U. S. District Judge Beth Bloom Agrees With SCOTUS & Ex-sheriff Scott Israel That Police Don’t Have A Duty To Protect Anyone

Gun-free zones, those areas into which no one may enter while armed, leaves everyone in them at the mercy of any deranged shooter who decides that their day has arrived to wreak havoc and slaughter the defenseless. Photo credit: Dave Metzger, Vassar Political Review.

HOLLYWOOD, FL – The age of mass shootings is upon us. Deranged people periodically use firearms to massacre several innocent victims at a time. If a person wanted to kill as many people as possible, in as short a time as possible, with as little resistance and personal risk as possible, would they take up a gun and walk into a police station?
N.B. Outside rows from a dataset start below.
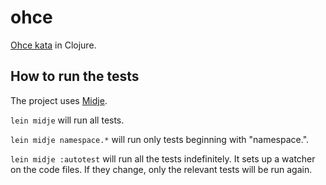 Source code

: # ohce

[Ohce kata](http://garajeando.blogspot.com.es/2016/05/the-ohce-kata-short-and-simple-exercise.html) in Clojure.

## How to run the tests

The project uses [Midje](https://github.com/marick/Midje/).

`lein midje` will run all tests.

`lein midje namespace.*` will run only tests beginning with "namespace.".

`lein midje :autotest` will run all the tests indefinitely. It sets up a
watcher on the code files. If they change, only the relevant tests will be
run again.
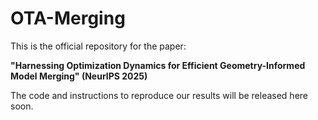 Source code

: # OTA-Merging

This is the official repository for the paper:

**"Harnessing Optimization Dynamics for Efficient Geometry-Informed Model Merging" (NeurIPS 2025)**

The code and instructions to reproduce our results will be released here soon.
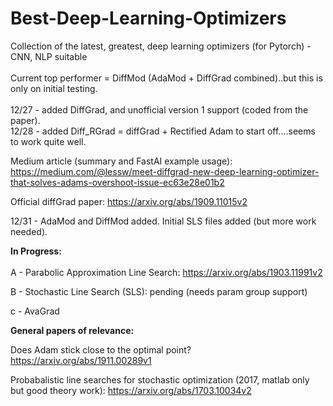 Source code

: # Best-Deep-Learning-Optimizers</br>
Collection of the latest, greatest, deep learning optimizers (for Pytorch) - CNN, NLP suitable
</br></br>
Current top performer = DiffMod (AdaMod + DiffGrad combined)..but this is only on initial testing.
</br></br>
12/27 - added DiffGrad, and unofficial version 1 support (coded from the paper). 
</br>
12/28 - added Diff_RGrad = diffGrad + Rectified Adam to start off....seems to work quite well. 

Medium article (summary and FastAI example usage):
https://medium.com/@lessw/meet-diffgrad-new-deep-learning-optimizer-that-solves-adams-overshoot-issue-ec63e28e01b2

Official diffGrad paper:  https://arxiv.org/abs/1909.11015v2

12/31 - AdaMod and DiffMod added.  Initial SLS files added (but more work needed).


<b>In Progress:</b></br></br>
A - Parabolic Approximation Line Search:  https://arxiv.org/abs/1903.11991v2

B - Stochastic Line Search (SLS): pending (needs param group support)

c - AvaGrad 


<b>General papers of relevance:</b>

Does Adam stick close to the optimal point?  https://arxiv.org/abs/1911.00289v1


Probabalistic line searches for stochastic optimization (2017, matlab only but good theory work):  https://arxiv.org/abs/1703.10034v2  
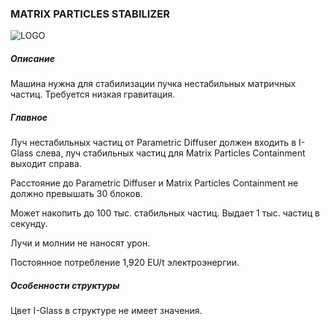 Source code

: ### MATRIX PARTICLES STABILIZER

![LOGO](https://cdn.discordapp.com/attachments/916393114166525974/916670176190169138/MATRIXSTABILIZER.png)

##### Описание

Машина нужна для стабилизации пучка нестабильных матричных частиц. Требуется низкая гравитация.

##### Главное

Луч нестабильных частиц от Parametric Diffuser должен входить в I-Glass слева, луч стабильных частиц для Matrix Particles Containment выходит справа.

Расстояние до Parametric Diffuser и Matrix Particles Containment не должно превышать 30 блоков.


Может накопить до 100 тыс. стабильных частиц. Выдает 1 тыс. частиц в секунду.


Лучи и молнии не наносят урон.

Постоянное потребление 1,920 EU/t электроэнергии.

##### Особенности структуры

Цвет I-Glass в структуре не имеет значения.

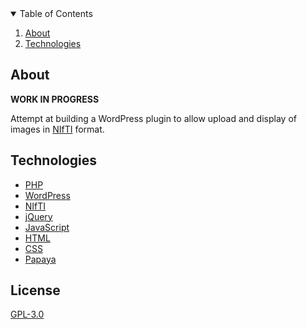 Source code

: <!-- TABLE OF CONTENTS -->
<details open="open">
  <summary>Table of Contents</summary>
  <ol>
  <li>
  <a href="#about">About</a>
  </li>
  <li>
  <a href="#technologies">Technologies</a>
  </li>
  </ol>
</details>

<!-- ABOUT -->
## About

__WORK IN PROGRESS__

Attempt at building a WordPress plugin to allow upload and display of images in [NIfTI](https://en.wikipedia.org/wiki/Neuroimaging_Informatics_Technology_Initiative) format.

<!-- TECHNOLOGIES -->
## Technologies

- [PHP](https://www.php.net/)
- [WordPress](https://wordpress.org/)
- [NIfTI](https://en.wikipedia.org/wiki/Neuroimaging_Informatics_Technology_Initiative)
- [jQuery](https://jquery.com/)
- [JavaScript](https://developer.mozilla.org/en-US/docs/Web/JavaScript)
- [HTML](https://developer.mozilla.org/en-US/docs/Web/HTML)
- [CSS](https://developer.mozilla.org/en-US/docs/Web/CSS)
- [Papaya](https://rii-mango.github.io/Papaya/)

## License

[GPL-3.0](https://choosealicense.com/licenses/gpl-3.0/)
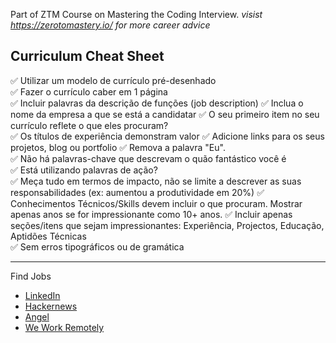 Part of ZTM Course on Mastering the Coding Interview.
*visist https://zerotomastery.io/ for more career advice*

**Curriculum Cheat Sheet**
---------------

✅ Utilizar um modelo de currículo pré-desenhado    
✅ Fazer o currículo caber em 1 página   
✅ Incluir palavras da descrição de funções (job description)
✅ Inclua o nome da empresa a que se está a candidatar
✅ O seu primeiro item no seu currículo reflete o que eles procuram?  
✅ Os títulos de experiência demonstram valor 
✅ Adicione links para os seus projetos, blog ou portfolio
✅ Remova a palavra "Eu".  
✅ Não há palavras-chave que descrevam o quão fantástico você é  
✅ Está utilizando palavras de ação?  
✅ Meça tudo em termos de impacto, não se limite a descrever as suas responsabilidades (ex: aumentou a produtividade em 20%)
✅ Conhecimentos Técnicos/Skills devem incluir o que procuram. Mostrar apenas anos se for impressionante como 10+ anos.
✅ Incluir apenas seções/itens que sejam impressionantes: Experiência, Projectos, Educação, Aptidões Técnicas  
✅ Sem erros tipográficos ou de gramática

---

Find Jobs

- [LinkedIn](https://www.linkedin.com/jobs/)
- [Hackernews](https://news.ycombinator.com/jobs)
- [Angel](https://wellfound.com/)
- [We Work Remotely](https://weworkremotely.com/) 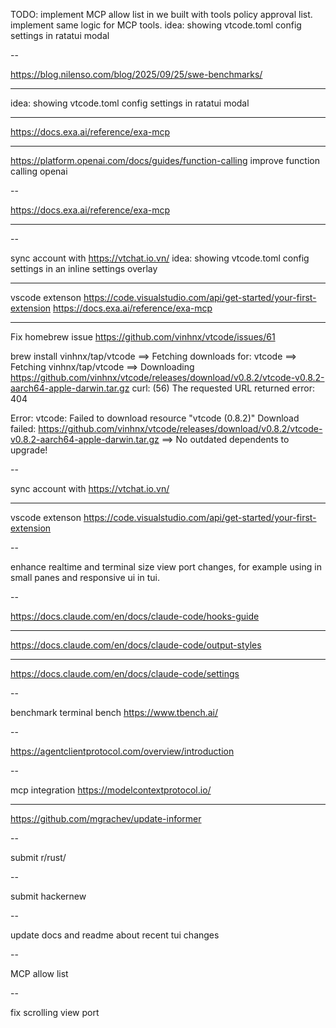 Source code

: TODO: implement MCP allow list in we built with tools policy approval list. implement same logic for MCP tools.
idea: showing vtcode.toml config settings in ratatui modal


--

https://blog.nilenso.com/blog/2025/09/25/swe-benchmarks/

---

idea: showing vtcode.toml config settings in ratatui modal

---

<https://docs.exa.ai/reference/exa-mcp>

---

https://platform.openai.com/docs/guides/function-calling
improve function calling openai


--



https://docs.exa.ai/reference/exa-mcp

---

--

sync account with <https://vtchat.io.vn/>
idea: showing vtcode.toml config settings in an inline settings overlay

---

vscode extenson <https://code.visualstudio.com/api/get-started/your-first-extension>
<https://docs.exa.ai/reference/exa-mcp>

---

Fix homebrew issue
<https://github.com/vinhnx/vtcode/issues/61>

brew install vinhnx/tap/vtcode
==> Fetching downloads for: vtcode
==> Fetching vinhnx/tap/vtcode
==> Downloading <https://github.com/vinhnx/vtcode/releases/download/v0.8.2/vtcode-v0.8.2-aarch64-apple-darwin.tar.gz>
curl: (56) The requested URL returned error: 404

Error: vtcode: Failed to download resource "vtcode (0.8.2)"
Download failed: <https://github.com/vinhnx/vtcode/releases/download/v0.8.2/vtcode-v0.8.2-aarch64-apple-darwin.tar.gz>
==> No outdated dependents to upgrade!

--

sync account with <https://vtchat.io.vn/>

---

vscode extenson <https://code.visualstudio.com/api/get-started/your-first-extension>

--

enhance realtime and terminal size view port changes, for example using in small panes and responsive ui in tui.

--

<https://docs.claude.com/en/docs/claude-code/hooks-guide>

---

<https://docs.claude.com/en/docs/claude-code/output-styles>

---

<https://docs.claude.com/en/docs/claude-code/settings>

--

benchmark terminal bench
<https://www.tbench.ai/>

--

<https://agentclientprotocol.com/overview/introduction>

--

mcp integration
<https://modelcontextprotocol.io/>

---

<https://github.com/mgrachev/update-informer>


--

submit r/rust/

--

submit hackernew


-- 

update docs and readme about recent tui changes

-- 

MCP allow list

--


fix scrolling view port

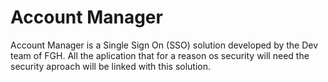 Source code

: # Account Manager
Account Manager is a Single Sign On (SSO) solution developed by the Dev team of FGH. All the aplication that for a reason os security will need the security aproach will be linked with this solution.

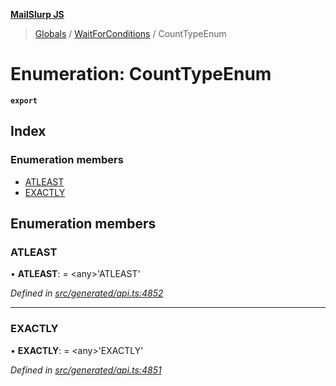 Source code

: **[MailSlurp JS](../README.md)**

> [Globals](../README.md) / [WaitForConditions](../modules/waitforconditions.md) / CountTypeEnum

# Enumeration: CountTypeEnum

**`export`** 

## Index

### Enumeration members

* [ATLEAST](waitforconditions.counttypeenum.md#atleast)
* [EXACTLY](waitforconditions.counttypeenum.md#exactly)

## Enumeration members

### ATLEAST

•  **ATLEAST**:  = \<any>'ATLEAST'

*Defined in [src/generated/api.ts:4852](https://github.com/mailslurp/mailslurp-client/blob/24bff2e/src/generated/api.ts#L4852)*

___

### EXACTLY

•  **EXACTLY**:  = \<any>'EXACTLY'

*Defined in [src/generated/api.ts:4851](https://github.com/mailslurp/mailslurp-client/blob/24bff2e/src/generated/api.ts#L4851)*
Mass shooter statistics show that such has not been the case. Mass shooters pick soft targets, such as schools, movie theaters, or places of worship.

Schools are among the kinds of places now referred to as “gun-free zones,” which include many other places, such as government offices, courthouses, and whichever private businesses so stipulate. But in an age of mass shootings, does it make sense to soften up society, making it more susceptible to massacre?

In an age of mass shootings, a “gun-free zone” is an insane idea. A bad guy with a gun must be stopped by a good guy with a gun.

And isn’t that why police carry guns?

Police carry guns in order to compel bad people to submit to authority, and to stop bad people from committing crimes and abuses. But in this age of administrative insanity, jurists and law enforcement executives argue that police have no duty to protect anyone. So if a deranged individual with a gun decides to attack innocent citizens, they cannot depend on police to do that which police exist and are paid to do.

The Supreme Court of the United States ruled in 2005 that police do not have a duty to protect anyone (refer to Warren v. District of Columbia). And U.S. District Judge Beth Bloom ruled in December 2018 that sheriff’s deputies had no duty to protect students who were being massacred on February 14, 2018 at Marjory Stoneman Douglas High School in Plantation, Florida, where 17 were killed and another 17 injured, reportedly by a single deranged shooter. Who then will protect those who are being massacred, if not themselves?

Ex-Sheriff Scott Israel, removed for cause on January 11, 2019 by Florida Governor Ron DeSantis, seems to agree with the courts. He implemented official policy allowing deputies to determine whether or not to intervene on the public’s behalf in case of shooting attacks. That discretionary leeway must have contributed to the decision by several deputies to stand down as so many were being murdered on February 14, 2018. But was that policy even legal?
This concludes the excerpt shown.